What is needed is an exact transcription of the line with "[-0.01, 2.22] \)" and all the lines that follow it in the entries below; add nothing else.

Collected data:
=== Begin Enclosure ===

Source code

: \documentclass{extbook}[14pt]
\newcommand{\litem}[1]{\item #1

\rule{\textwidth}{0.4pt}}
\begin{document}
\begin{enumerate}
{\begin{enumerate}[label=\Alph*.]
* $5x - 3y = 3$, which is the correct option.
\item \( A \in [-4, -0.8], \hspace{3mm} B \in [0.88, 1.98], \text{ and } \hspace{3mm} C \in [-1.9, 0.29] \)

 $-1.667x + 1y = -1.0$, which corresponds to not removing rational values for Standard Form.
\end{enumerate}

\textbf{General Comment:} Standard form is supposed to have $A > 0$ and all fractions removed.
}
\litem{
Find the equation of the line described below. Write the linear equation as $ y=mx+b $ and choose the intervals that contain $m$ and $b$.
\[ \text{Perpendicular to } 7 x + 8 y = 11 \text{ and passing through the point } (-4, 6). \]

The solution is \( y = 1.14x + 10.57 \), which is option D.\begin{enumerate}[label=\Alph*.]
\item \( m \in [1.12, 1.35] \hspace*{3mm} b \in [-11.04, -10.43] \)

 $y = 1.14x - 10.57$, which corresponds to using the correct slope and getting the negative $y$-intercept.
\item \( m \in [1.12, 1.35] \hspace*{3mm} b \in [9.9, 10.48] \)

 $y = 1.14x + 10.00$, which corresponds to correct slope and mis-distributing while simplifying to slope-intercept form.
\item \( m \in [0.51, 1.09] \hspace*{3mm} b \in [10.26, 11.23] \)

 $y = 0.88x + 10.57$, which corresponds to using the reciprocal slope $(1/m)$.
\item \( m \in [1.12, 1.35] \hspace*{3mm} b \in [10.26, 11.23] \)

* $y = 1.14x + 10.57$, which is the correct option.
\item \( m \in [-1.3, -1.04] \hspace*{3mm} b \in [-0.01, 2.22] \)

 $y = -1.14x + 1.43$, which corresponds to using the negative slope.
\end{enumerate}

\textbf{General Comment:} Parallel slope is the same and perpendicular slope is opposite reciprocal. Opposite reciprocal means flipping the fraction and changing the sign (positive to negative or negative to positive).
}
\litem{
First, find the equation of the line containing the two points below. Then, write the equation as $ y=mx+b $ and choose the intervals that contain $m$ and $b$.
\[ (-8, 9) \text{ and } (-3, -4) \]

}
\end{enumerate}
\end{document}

=== End Enclosure ===

Solution for this task:
\item \( m \in [-1.3, -1.04] \hspace*{3mm} b \in [-0.01, 2.22] \)

 $y = -1.14x + 1.43$, which corresponds to using the negative slope.
\end{enumerate}

\textbf{General Comment:} Parallel slope is the same and perpendicular slope is opposite reciprocal. Opposite reciprocal means flipping the fraction and changing the sign (positive to negative or negative to positive).
}
\litem{
First, find the equation of the line containing the two points below. Then, write the equation as $ y=mx+b $ and choose the intervals that contain $m$ and $b$.
\[ (-8, 9) \text{ and } (-3, -4) \]

}
\end{enumerate}
\end{document}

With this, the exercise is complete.